NRS 78.751(3) provides that indemnification pursuant to NRS 78.7502 and advancement of expenses authorized in or ordered by a court pursuant to NRS 78.751 (a) does not exclude any other rights to which a person seeking indemnification or advancement of expenses may be entitled under the articles of incorporation or any bylaw, agreement, vote of stockholders or disinterested directors or otherwise, for either an action in the person’s official capacity or an action in another capacity while holding office, except that indemnification, unless ordered by a court pursuant to NRS 78.7502 or for the advancement of expenses made pursuant to NRS 78.751(2), may not be made to or on behalf of any director or officer if a final adjudication establishes that the director’s or officer’s acts or omissions involved intentional misconduct, fraud or a knowing violation of the law and was material to the cause of action. A right to indemnification or to advancement of expenses arising under a provision of the corporation’s articles of incorporation or any bylaw is not eliminated or impaired by an amendment to such provision after the occurrence of the act or omission that is the subject of the civil, criminal, administrative or investigative action, suit or proceeding for which indemnification or advancement of expenses is sought, unless the provision in effect at the time of such act or omission explicitly authorizes such elimination or impairment after such action or omission has occurred, and (b) continues for a person who has ceased to be a director, officer, employee or agent and inures to the benefit of the heirs, executors and administrators of such a person.

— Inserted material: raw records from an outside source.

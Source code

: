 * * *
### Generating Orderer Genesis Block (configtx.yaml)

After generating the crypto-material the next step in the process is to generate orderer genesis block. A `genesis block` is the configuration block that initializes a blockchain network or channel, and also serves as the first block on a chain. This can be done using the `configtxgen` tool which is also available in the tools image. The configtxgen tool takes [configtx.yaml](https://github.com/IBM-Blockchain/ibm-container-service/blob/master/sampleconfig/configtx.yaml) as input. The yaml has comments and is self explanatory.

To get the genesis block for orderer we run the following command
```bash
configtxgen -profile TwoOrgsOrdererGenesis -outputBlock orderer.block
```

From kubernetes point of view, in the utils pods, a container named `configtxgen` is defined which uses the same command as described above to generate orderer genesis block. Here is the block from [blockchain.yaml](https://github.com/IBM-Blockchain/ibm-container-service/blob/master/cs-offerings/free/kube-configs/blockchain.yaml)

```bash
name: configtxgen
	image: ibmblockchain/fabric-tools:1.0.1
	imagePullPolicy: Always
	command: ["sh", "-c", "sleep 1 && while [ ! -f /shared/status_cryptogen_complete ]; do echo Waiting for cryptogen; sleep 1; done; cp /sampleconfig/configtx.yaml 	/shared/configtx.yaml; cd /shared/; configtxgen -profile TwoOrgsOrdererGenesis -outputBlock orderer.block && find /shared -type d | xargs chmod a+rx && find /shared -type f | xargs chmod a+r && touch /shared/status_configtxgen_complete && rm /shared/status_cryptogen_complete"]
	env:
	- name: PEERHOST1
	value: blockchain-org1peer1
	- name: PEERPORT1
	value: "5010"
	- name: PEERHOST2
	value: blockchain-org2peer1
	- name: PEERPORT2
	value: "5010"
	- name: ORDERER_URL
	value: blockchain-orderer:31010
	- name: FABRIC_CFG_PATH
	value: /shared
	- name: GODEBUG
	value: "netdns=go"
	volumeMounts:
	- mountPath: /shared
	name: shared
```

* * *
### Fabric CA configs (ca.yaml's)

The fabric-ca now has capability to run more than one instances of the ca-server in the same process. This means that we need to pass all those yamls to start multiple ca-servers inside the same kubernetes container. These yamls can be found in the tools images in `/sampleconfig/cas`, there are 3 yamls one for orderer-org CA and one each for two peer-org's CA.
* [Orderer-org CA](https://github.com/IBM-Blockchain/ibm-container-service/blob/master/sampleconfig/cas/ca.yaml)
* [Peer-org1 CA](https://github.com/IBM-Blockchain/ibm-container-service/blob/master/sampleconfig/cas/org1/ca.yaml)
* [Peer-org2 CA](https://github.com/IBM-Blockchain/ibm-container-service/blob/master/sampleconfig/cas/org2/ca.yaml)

NRS 78.752 provides that a corporation may purchase and maintain insurance or make other financial arrangements on behalf of any person who is or was a director, officer, employee or agent of the corporation, or is or was serving at the request of the corporation as a director, officer, employee or agent of another corporation, partnership, joint venture, trust or other enterprise for any liability asserted against the person and liability and expenses incurred by the person in such capacity whether or not the corporation has the authority to indemnify such person against such liability and expenses.

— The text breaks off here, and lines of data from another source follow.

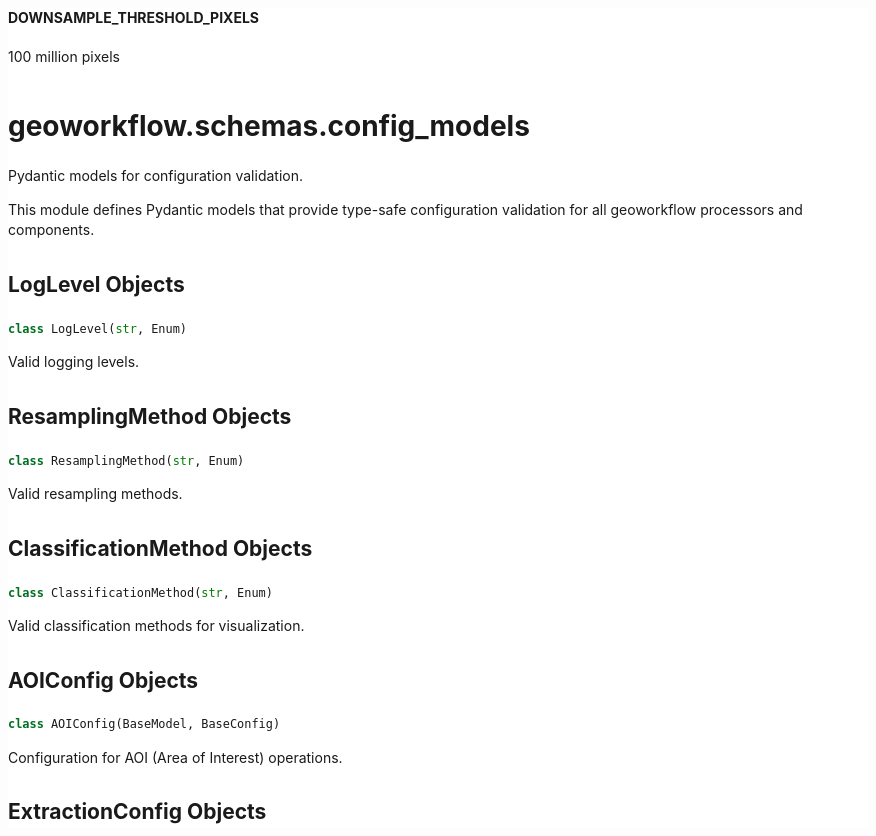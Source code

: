 #### DOWNSAMPLE\_THRESHOLD\_PIXELS

100 million pixels

<a id="geoworkflow.schemas.config_models"></a>

# geoworkflow.schemas.config\_models

Pydantic models for configuration validation.

This module defines Pydantic models that provide type-safe configuration
validation for all geoworkflow processors and components.

<a id="geoworkflow.schemas.config_models.LogLevel"></a>

## LogLevel Objects

```python
class LogLevel(str, Enum)
```

Valid logging levels.

<a id="geoworkflow.schemas.config_models.ResamplingMethod"></a>

## ResamplingMethod Objects

```python
class ResamplingMethod(str, Enum)
```

Valid resampling methods.

<a id="geoworkflow.schemas.config_models.ClassificationMethod"></a>

## ClassificationMethod Objects

```python
class ClassificationMethod(str, Enum)
```

Valid classification methods for visualization.

<a id="geoworkflow.schemas.config_models.AOIConfig"></a>

## AOIConfig Objects

```python
class AOIConfig(BaseModel, BaseConfig)
```

Configuration for AOI (Area of Interest) operations.

<a id="geoworkflow.schemas.config_models.ExtractionConfig"></a>

## ExtractionConfig Objects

The Amended By-Laws of Pardee Nevada provide for indemnification of a person who is sued because he is or was a director, officer, or employee of the corporation arising out of his alleged misfeasance or non-feasance in the performance of his duties or out of any alleged wrongful act against the corporation or by the corporation for his reasonable expenses, including attorneys’ fees incurred in the defense of the proceeding, if both of the following conditions exists: (1) the person sued is successful in whole or in part, or the proceeding against him is settled with the approval of the court (2) the court finds that his conduct fairly and equitably merits such indemnity. The amount of such indemnity may be assessed against Pardee Nevada by the court and shall be so much of the expenses, including attorneys’ fees incurred in the defense of the proceeding, as the court determines and finds to be reasonable.

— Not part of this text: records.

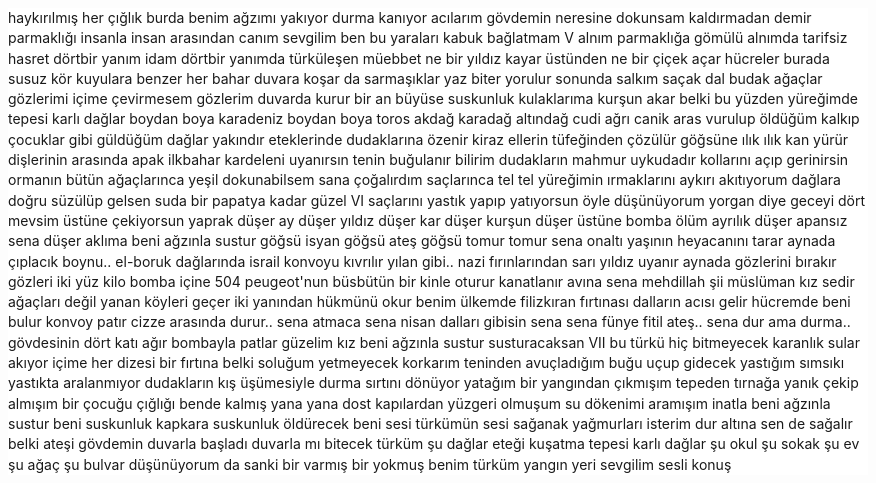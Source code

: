 haykırılmış her çığlık burda benim ağzımı yakıyor
durma kanıyor acılarım gövdemin neresine dokunsam
kaldırmadan demir parmaklığı insanla insan arasından
canım sevgilim ben bu yaraları kabuk bağlatmam
V
alnım parmaklığa gömülü alnımda tarifsiz hasret
dörtbir yanım idam dörtbir yanımda türküleşen müebbet
ne bir yıldız kayar üstünden ne bir çiçek açar
hücreler burada susuz kör kuyulara benzer
her bahar duvara koşar da sarmaşıklar yaz biter
yorulur sonunda salkım saçak dal budak ağaçlar
gözlerimi içime çevirmesem gözlerim duvarda kurur
bir an büyüse suskunluk kulaklarıma kurşun akar
belki bu yüzden yüreğimde tepesi karlı dağlar
boydan boya karadeniz boydan boya toros
akdağ karadağ altındağ cudi ağrı canik aras
vurulup öldüğüm kalkıp çocuklar gibi güldüğüm dağlar
yakındır eteklerinde dudaklarına özenir kiraz
ellerin tüfeğinden çözülür göğsüne ılık ılık kan yürür
dişlerinin arasında apak ilkbahar kardeleni uyanırsın
tenin buğulanır bilirim dudakların mahmur uykudadır
kollarını açıp gerinirsin ormanın bütün ağaçlarınca yeşil
dokunabilsem sana çoğalırdım saçlarınca tel tel
yüreğimin ırmaklarını aykırı akıtıyorum dağlara doğru
süzülüp gelsen suda bir papatya kadar güzel
VI
saçlarını yastık yapıp yatıyorsun öyle düşünüyorum
yorgan diye geceyi dört mevsim üstüne çekiyorsun
yaprak düşer ay düşer yıldız düşer kar düşer
kurşun düşer üstüne bomba ölüm ayrılık düşer
apansız sena düşer aklıma beni ağzınla sustur
göğsü isyan göğsü ateş göğsü tomur tomur
sena onaltı yaşının heyacanını tarar aynada
çıplacık boynu.. el-boruk dağlarında israil konvoyu
kıvrılır yılan gibi.. nazi fırınlarından sarı yıldız uyanır
aynada gözlerini bırakır gözleri iki yüz kilo bomba
içine 504 peugeot'nun büsbütün bir kinle oturur
kanatlanır avına sena mehdillah şii müslüman kız
sedir ağaçları değil yanan köyleri geçer iki yanından
hükmünü okur benim ülkemde filizkıran fırtınası
dalların acısı gelir hücremde beni bulur
konvoy patır cizze arasında durur.. sena atmaca
sena nisan dalları gibisin sena sena
fünye fitil ateş.. sena dur ama durma..
gövdesinin dört katı ağır bombayla patlar güzelim kız
beni ağzınla sustur susturacaksan
VII
bu türkü hiç bitmeyecek karanlık sular akıyor içime
her dizesi bir fırtına belki soluğum yetmeyecek
korkarım teninden avuçladığım buğu uçup gidecek
yastığım sımsıkı yastıkta aralanmıyor dudakların
kış üşümesiyle durma sırtını dönüyor yatağım
bir yangından çıkmışım tepeden tırnağa yanık
çekip almışım bir çocuğu çığlığı bende kalmış
yana yana dost kapılardan yüzgeri olmuşum
su dökenimi aramışım inatla beni ağzınla sustur
beni suskunluk kapkara suskunluk öldürecek beni
sesi türkümün sesi sağanak yağmurları isterim
dur altına sen de sağalır belki ateşi gövdemin
duvarla başladı duvarla mı bitecek türküm
şu dağlar eteği kuşatma tepesi karlı dağlar
şu okul şu sokak şu ev şu ağaç şu bulvar
düşünüyorum da sanki bir varmış bir yokmuş
benim türküm yangın yeri sevgilim sesli konuş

Notwithstanding the forgoing, the board of directors of Pardee Nevada may authorize the corporation to pay expenses incurred by, or to satisfy a judgment or fine rendered or levied against, a present or form director, officer or employee of the corporation in an action brought by a third party against such person (to impose a liability or penalty on such person for an act alleged to have been committed by such person while a director, officer or employee, or by the corporation, or by both; provide the board of directors determines in good faith that such person was acting good faith within what he reasonably believed to be the scope of his employment or authority and for a purpose which he reasonably believed to be in the best interest of Pardee Nevada or its shareholders, other than any such action instituted or maintained in the right of the corporation by a shareholder.
Texas Corporations
Trendmaker Homes, Inc. (“Trendmaker”) is a Texas corporation. The provisions of Chapter 8 of the Texas Business Organizations Code, as amended (the “TBOC”), govern indemnification of governing persons relating to all Texas business organizations or enterprises.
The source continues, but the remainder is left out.